What is Petty Cash?
Petty cash refers to the notion that every business needs cash on a regular basis to pay for such things as office supplies, mail services, or office snacks. Therefore, businesses keep some cash on hand for unexpected expenses. Although there is normally only one cash account in most company’s statement of financial position, petty cash is included in the current asset account under the more general “cash” account.
Obviously, companies don’t want lots of cash just sitting around in the office. The amounts vary between companies but may be anywhere from $50 to $500. Companies that spend more or less cash than expected may adjust their balances accordingly.
As part of a company’s cash, a petty cash fund is drawn on its checking account, cashing that check and giving the currency and coins to the custodian. In this transaction, there’s no expense involved. If money from the fund is used for expenses, the custodian will use petty cash receipts or vouchers to replace that cash. When the fund is replenished, the expenses will be recorded in the general ledger.
Reconciliation of the petty cash fund should be done periodically to ensure that the fund’s balance is correct. In reconciling the balances, the ending balance or remaining cash on the fund and all receipt charges should be equal to the original balance, which is usually carried over from the previous reporting period. The fund can be replenished back to the approved amount as required.

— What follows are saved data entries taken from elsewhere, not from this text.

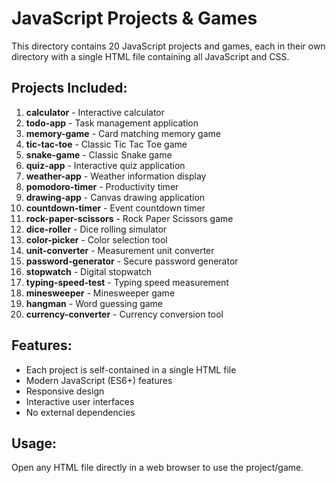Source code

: # JavaScript Projects & Games

This directory contains 20 JavaScript projects and games, each in their own directory with a single HTML file containing all JavaScript and CSS.

## Projects Included:

1. **calculator** - Interactive calculator
2. **todo-app** - Task management application
3. **memory-game** - Card matching memory game
4. **tic-tac-toe** - Classic Tic Tac Toe game
5. **snake-game** - Classic Snake game
6. **quiz-app** - Interactive quiz application
7. **weather-app** - Weather information display
8. **pomodoro-timer** - Productivity timer
9. **drawing-app** - Canvas drawing application
10. **countdown-timer** - Event countdown timer
11. **rock-paper-scissors** - Rock Paper Scissors game
12. **dice-roller** - Dice rolling simulator
13. **color-picker** - Color selection tool
14. **unit-converter** - Measurement unit converter
15. **password-generator** - Secure password generator
16. **stopwatch** - Digital stopwatch
17. **typing-speed-test** - Typing speed measurement
18. **minesweeper** - Minesweeper game
19. **hangman** - Word guessing game
20. **currency-converter** - Currency conversion tool

## Features:
- Each project is self-contained in a single HTML file
- Modern JavaScript (ES6+) features
- Responsive design
- Interactive user interfaces
- No external dependencies

## Usage:
Open any HTML file directly in a web browser to use the project/game.
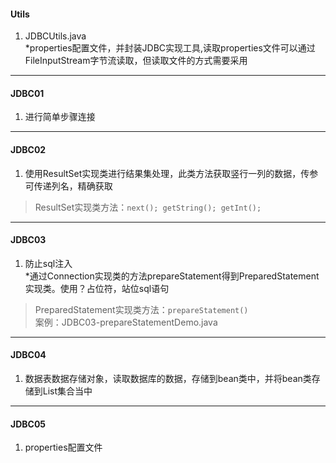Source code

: #### Utils  
1. JDBCUtils.java  
*properties配置文件，并封装JDBC实现工具,读取properties文件可以通过FileInputStream字节流读取，但读取文件的方式需要采用
----
#### JDBC01
1. 进行简单步骤连接  
----
#### JDBC02  
1. 使用ResultSet实现类进行结果集处理，此类方法获取竖行一列的数据，传参可传递列名，精确获取    
>ResultSet实现类方法：`next(); getString(); getInt();`
----
#### JDBC03  
1. 防止sql注入  
*通过Connection实现类的方法prepareStatement得到PreparedStatement实现类。使用？占位符，站位sql语句     
>PreparedStatement实现类方法：`prepareStatement()`  
>案例：JDBC03-prepareStatementDemo.java   

----
#### JDBC04  
1. 数据表数据存储对象，读取数据库的数据，存储到bean类中，并将bean类存储到List集合当中  
----
#### JDBC05  
1. properties配置文件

No matter how large the balance is, it is important for companies to set up a good internal control system that keeps track of all cash inflows and outflows from the petty cash account. For example, anyone who requires such cash should be required to write their name, the date, time, and the specific amount and description of the transaction. All these details are usually completed through a petty cash voucher/worksheet. These worksheets come in different forms but generally require similar information. The best way to control the account is to designate one person in the office to manage the amount.